Excerpted from a Constangy Brooks Smith and Prophete LLP blog by Jeff Champ
In determining what counts as harassment in the workplace, context matters.
That’s the takeaway from a recent decision from the U.S. Court of Appeals for the Fifth Circuit, affirming the dismissal of a lawsuit brought by a nurse technician who alleged she was sexually harassed by a patient.
Yolanda Landry contended that her employer knowingly allowed the patient to harass her, and then fired her shortly afterward because of her race and in retaliation for reporting the patient’s conduct.
Landry worked the night shift at a Louisiana rehabilitation hospital where patients recovered from “traumatic illnesses and injuries.” According to the lawsuit, one of her patients put his hand on her bottom as she tried to help him into bed. He also once told her that she was a “sexy, black beautiful woman.” According to Landry, her employer did nothing when she complained about the patient’s behavior.
The hospital said Landry was terminated after she came to the patient’s room while he was sleeping, turned on the light abruptly and began speaking to him loudly. The hospital said there had been other complaints about Landry’s behavior in the past.
A federal court in Louisiana granted summary judgment to the hospital, and the Fifth Circuit panel affirmed, saying the patient’s behavior was not severe or pervasive enough to be sexual harassment under the Title VII standard. Moreover, the court said the hospital had warned employees about “inappropriate sexual conduct by patients” that was “unfortunately not uncommon” given their impaired mental capacity.
The Fifth Circuit’s decision reinforces that context counts in assessing workplace harassment. Although the court limited its holding to what it described as the “unique nature” of the environment, it also said that in assessing whether the behavior rises to the level of actionable harassment, the court should consider what the reasonable co-worker — and not necessarily the legal system’s tried-and-true “reasonable person” — would find to be harassing.
The court’s decision does not mean health care and nursing home employers can relax when a patient harasses or discriminates against a caregiver. A number of courts have held employers liable for failing to take appropriate action in similar circumstances when the alleged behavior was more severe.
Indeed, a different panel of Fifth Circuit judges reversed summary judgment for a nursing home in a 2019 case where the plaintiff, a nursing assistant, alleged that a dementia patient repeatedly groped her, and even punched her. On one occasion when she complained about the patient’s behavior, her administrator allegedly told her to “put her big girl panties on.” The Fifth Circuit found that the patient’s alleged behavior, coupled with the employer’s response, was enough to allow the case to go to jury.

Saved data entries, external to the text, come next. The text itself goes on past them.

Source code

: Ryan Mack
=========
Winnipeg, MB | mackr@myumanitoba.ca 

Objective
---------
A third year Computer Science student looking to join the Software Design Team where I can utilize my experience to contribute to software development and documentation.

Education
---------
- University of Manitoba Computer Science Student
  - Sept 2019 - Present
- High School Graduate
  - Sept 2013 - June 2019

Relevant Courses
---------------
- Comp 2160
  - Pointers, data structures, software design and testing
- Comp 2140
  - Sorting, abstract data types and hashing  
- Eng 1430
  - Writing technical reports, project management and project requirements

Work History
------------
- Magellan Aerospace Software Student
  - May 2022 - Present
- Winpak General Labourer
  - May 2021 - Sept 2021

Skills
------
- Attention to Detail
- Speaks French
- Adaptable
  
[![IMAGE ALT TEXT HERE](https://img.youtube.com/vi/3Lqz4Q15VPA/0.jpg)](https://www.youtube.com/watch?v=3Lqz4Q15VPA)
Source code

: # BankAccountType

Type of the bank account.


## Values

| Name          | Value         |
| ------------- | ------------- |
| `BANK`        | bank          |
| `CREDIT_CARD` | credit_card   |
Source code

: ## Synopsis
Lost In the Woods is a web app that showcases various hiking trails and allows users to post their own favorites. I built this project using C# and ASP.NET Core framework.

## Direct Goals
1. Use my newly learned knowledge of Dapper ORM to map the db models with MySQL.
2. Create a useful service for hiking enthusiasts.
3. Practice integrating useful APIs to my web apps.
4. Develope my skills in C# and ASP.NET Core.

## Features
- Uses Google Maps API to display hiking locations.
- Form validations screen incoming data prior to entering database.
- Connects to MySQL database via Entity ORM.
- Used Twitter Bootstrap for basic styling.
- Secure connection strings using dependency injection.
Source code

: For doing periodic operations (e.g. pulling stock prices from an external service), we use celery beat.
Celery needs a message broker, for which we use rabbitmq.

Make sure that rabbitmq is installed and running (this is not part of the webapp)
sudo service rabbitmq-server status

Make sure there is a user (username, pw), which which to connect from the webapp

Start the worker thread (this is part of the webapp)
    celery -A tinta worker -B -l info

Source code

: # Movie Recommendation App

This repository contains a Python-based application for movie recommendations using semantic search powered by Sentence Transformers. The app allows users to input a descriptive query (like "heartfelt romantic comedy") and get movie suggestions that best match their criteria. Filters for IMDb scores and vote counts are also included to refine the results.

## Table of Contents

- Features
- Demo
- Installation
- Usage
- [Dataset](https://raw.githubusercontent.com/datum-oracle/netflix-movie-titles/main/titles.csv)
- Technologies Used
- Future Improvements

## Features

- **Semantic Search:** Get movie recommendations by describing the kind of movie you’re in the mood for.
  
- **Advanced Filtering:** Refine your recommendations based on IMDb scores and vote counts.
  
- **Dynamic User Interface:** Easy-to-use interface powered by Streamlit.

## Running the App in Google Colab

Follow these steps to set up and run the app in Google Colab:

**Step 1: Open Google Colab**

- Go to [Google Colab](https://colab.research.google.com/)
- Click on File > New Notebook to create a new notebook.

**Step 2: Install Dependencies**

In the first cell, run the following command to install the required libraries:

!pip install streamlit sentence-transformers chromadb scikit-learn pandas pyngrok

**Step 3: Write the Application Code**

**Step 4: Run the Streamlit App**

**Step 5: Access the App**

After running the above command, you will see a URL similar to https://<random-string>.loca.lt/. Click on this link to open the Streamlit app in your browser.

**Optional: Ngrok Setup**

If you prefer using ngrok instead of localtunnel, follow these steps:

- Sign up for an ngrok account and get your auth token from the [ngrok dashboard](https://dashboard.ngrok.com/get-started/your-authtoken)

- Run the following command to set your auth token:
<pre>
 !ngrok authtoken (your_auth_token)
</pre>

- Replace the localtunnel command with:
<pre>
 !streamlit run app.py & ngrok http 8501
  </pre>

Employers have a responsibility under law to prevent harassment in the workplace, even when the harassment is by a third party such as a customer, vendor or patient. Although Landry’s employer avoided liability in part by emphasizing the unpredictable nature of the health care environment, it remains imperative for employers to have robust procedures that allow employees to report harassment by third parties as well as co-workers, and that employers take the complaints seriously and act appropriately in response. Failure to do so may ultimately mean a jury, rather than a judge, will decide whether the employer was “reasonable.”